Understanding Bayes repeated measures ANOVA
Hello,
I am trying to get a practical understanding of Bayes ANOVA by playing around with some synthetic data. I am struck however by how many relationships that do exist in frequentist ANOVA do not translate, so that i have to revise many of my prior intuitions. Could you confirm that my understanding is correct here?
- Equivalence between t-tests and ANOVA. In frequentist analyses, the p value for the difference between two factors of a level is always identical when run with ANOVA or with a paired t-test. This is not so with Bayes t-tests and Bayes-ANOVAs. I assume this is because of different priors?
- Independence of interactions and main effects. In frequentist ANOVAs, main effects and interactions are evaluated independent of each other, but not in Bayes ANOVA. In fact, typically, the Bayes ANOVA won't see an interaction at all, if the two factors don't already show main effects. I find this a bit problematic for several classical stimulus-response compatibility designs, for example, where one predicts an interaction of two factors, but no main effects (e.g. stimulus side (left, right) vs. response side (left, right)). Is there a way (in JASP) to force the ANOVA to consider the interaction by itself?
- Equivalence between main effects and interactions. In a frequentist repeated measures ANOVA, main effects are computed analogously to interactions (and all main effects and interactions are statistically independent of one another). For example, through a simple re-coding of columns (e.g. switching of columns C and d) in a 2x2, one of the main effects turns into an interaction (with identical p values) and vice versa. I find this equivalence does not exist in Bayes ANOVA, with BFs being different depending on whether something is coded as main effect or interaction. Why is that?
- Between-subjects variability seems to be coded differently. In frequentist repeated measures ANOVA, results will always be identical, if the difference between to conditions is the same for each participant, irrespective of the overall scores for the values in both conditions. Bayes t-tests show the same equivalence, but not Bayes ANOVAs. I don't understand why this is.
It would be great if you would have some advice for me here. I am trying to re-evaluate some of my old results with Bayes analyses but some of the problems above have hampered my progress somewhat. I am also wondering if there is some way of running Bayes ANOVAs in a way that retains some of the above relationships?
Thank you!
Comments
Hi PBach,
I'll just give my two cents here, and I'll forward this post to some others as well -- they might want to chime in. Note that the "Bayesian ANOVA" is really a linear mixed effect model. OK:
"1. Equivalence between t-tests and ANOVA. In frequentist analyses, the p value for the difference between two factors of a level is always identical when run with ANOVA or with a paired t-test. This is not so with Bayes t-tests and Bayes-ANOVAs. I assume this is because of different priors?"

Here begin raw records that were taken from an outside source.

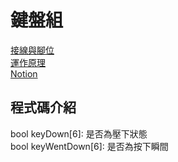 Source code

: # 鍵盤組
[接線與腳位](https://bright-planet-5ad.notion.site/PCB-a127fce569ee4b1ebe905d3c21eb58ca)\
[運作原理](https://ergotaiwan.tw/self-keyboard-basic-1/)\
[Notion](https://bright-planet-5ad.notion.site/b7f4ea1eec5748988c577210553e8992)
## 程式碼介紹
bool keyDown[6]: 是否為壓下狀態\
bool keyWentDown[6]: 是否為按下瞬間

The Bayesian one-way ANOVA with two levels does give the same BF as a Bayesian between-subjects t-test (with the default priors)

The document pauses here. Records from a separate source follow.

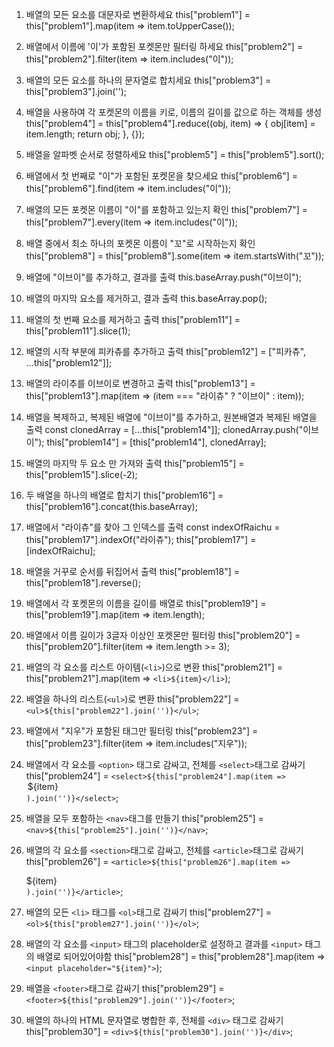 1. 배열의 모든 요소를 대문자로 변환하세요
   this["problem1"] = this["problem1"].map(item => item.toUpperCase());

2. 배열에서 이름에 '이'가 포함된 포켓몬만 필터링 하세요
   this["problem2"] = this["problem2"].filter(item => item.includes("이"));

3. 배열의 모든 요소를 하나의 문자열로 합치세요
   this["problem3"] = this["problem3"].join('');

4. 배열을 사용하여 각 포켓몬의 이름을 키로, 이름의 길이를 값으로 하는 객체를 생성
   this["problem4"] = this["problem4"].reduce((obj, item) => {
     obj[item] = item.length;
     return obj;
   }, {});

5. 배열을 알파벳 순서로 정렬하세요
   this["problem5"] = this["problem5"].sort();

6. 배열에서 첫 번째로 "이"가 포함된 포켓몬을 찾으세요
   this["problem6"] = this["problem6"].find(item => item.includes("이"));

7. 배열의 모든 포켓몬 이름이 "이"를 포함하고 있는지 확인
   this["problem7"] = this["problem7"].every(item => item.includes("이"));

8. 배열 중에서 최소 하나의 포켓몬 이름이 "꼬"로 시작하는지 확인
   this["problem8"] = this["problem8"].some(item => item.startsWith("꼬"));

9. 배열에 "이브이"를 추가하고, 결과를 출력
   this.baseArray.push("이브이");

10. 배열의 마지막 요소를 제거하고, 결과 출력
    this.baseArray.pop();

11. 배열의 첫 번째 요소를 제거하고 출력
    this["problem11"] = this["problem11"].slice(1);

12. 배열의 시작 부분에 피카츄를 추가하고 출력
    this["problem12"] = ["피카츄", ...this["problem12"]];

13. 배열의 라이추를 이브이로 변경하고 출력
    this["problem13"] = this["problem13"].map(item => (item === "라이츄" ? "이브이" : item));

14. 배열을 복제하고, 복제된 배열에 "이브이"를 추가하고, 원본배열과 복제된 배열을 출력
    const clonedArray = [...this["problem14"]];
    clonedArray.push("이브이");
    this["problem14"] = [this["problem14"], clonedArray];

15. 배열의 마지막 두 요소 만 가져와 출력
    this["problem15"] = this["problem15"].slice(-2);

16. 두 배열을 하나의 배열로 합치기
    this["problem16"] = this["problem16"].concat(this.baseArray);

17. 배열에서 "라이츄"를 찾아 그 인덱스를 출력
    const indexOfRaichu = this["problem17"].indexOf("라이츄");
    this["problem17"] = [indexOfRaichu];

18. 배열을 거꾸로 순서를 뒤집어서 출력
    this["problem18"] = this["problem18"].reverse();

19. 배열에서 각 포켓몬의 이름을 길이를 배열로
    this["problem19"] = this["problem19"].map(item => item.length);

20. 배열에서 이름 길이가 3글자 이상인 포켓몬만 필터링
    this["problem20"] = this["problem20"].filter(item => item.length >= 3);

21. 배열의 각 요소를 리스트 아이템(`<li>`)으로 변환
    this["problem21"] = this["problem21"].map(item => `<li>${item}</li>`);

22. 배열을 하나의 리스트(`<ul>`)로 변환
    this["problem22"] = `<ul>${this["problem22"].join('')}</ul>`;

23. 배열에서 "지우"가 포함된 태그만 필터링
    this["problem23"] = this["problem23"].filter(item => item.includes("지우"));

24. 배열에서 각 요소를 `<option>` 태그로 감싸고, 전체를 `<select>`태그로 감싸기
    this["problem24"] = `<select>${this["problem24"].map(item => `<option>${item}</option>`).join('')}</select>`;

25. 배열을 모두 포함하는 `<nav>`태그를 만들기
    this["problem25"] = `<nav>${this["problem25"].join('')}</nav>`;

26. 배열의 각 요소를 `<section>`태그로 감싸고, 전체를 `<article>`태그로 감싸기
    this["problem26"] = `<article>${this["problem26"].map(item => `<section>${item}</section>`).join('')}</article>`;

27. 배열의 모든 `<li>` 태그를 `<ol>`태그로 감싸기
    this["problem27"] = `<ol>${this["problem27"].join('')}</ol>`;

28. 배열의 각 요소를 `<input>` 태그의 placeholder로 설정하고 결과를 `<input>` 태그의 배열로 되어있어야함
    this["problem28"] = this["problem28"].map(item => `<input placeholder="${item}">`);

29. 배열을 `<footer>`태그로 감싸기
    this["problem29"] = `<footer>${this["problem29"].join('')}</footer>`;

30. 배열의 하나의 HTML 문자열로 병합한 후, 전체를 `<div>` 태그로 감싸기
    this["problem30"] = `<div>${this["problem30"].join('')}</div>`;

"2. Independence of interactions and main effects. In frequentist ANOVAs, main effects and interactions are evaluated independent of each other, but not in Bayes ANOVA. In fact, typically, the Bayes ANOVA won't see an interaction at all, if the two factors don't already show main effects. I find this a bit problematic for several classical stimulus-response compatibility designs, for example, where one predicts an interaction of two factors, but no main effects (e.g. stimulus side (left, right) vs. response side (left, right)). Is there a way (in JASP) to force the ANOVA to consider the interaction by itself?"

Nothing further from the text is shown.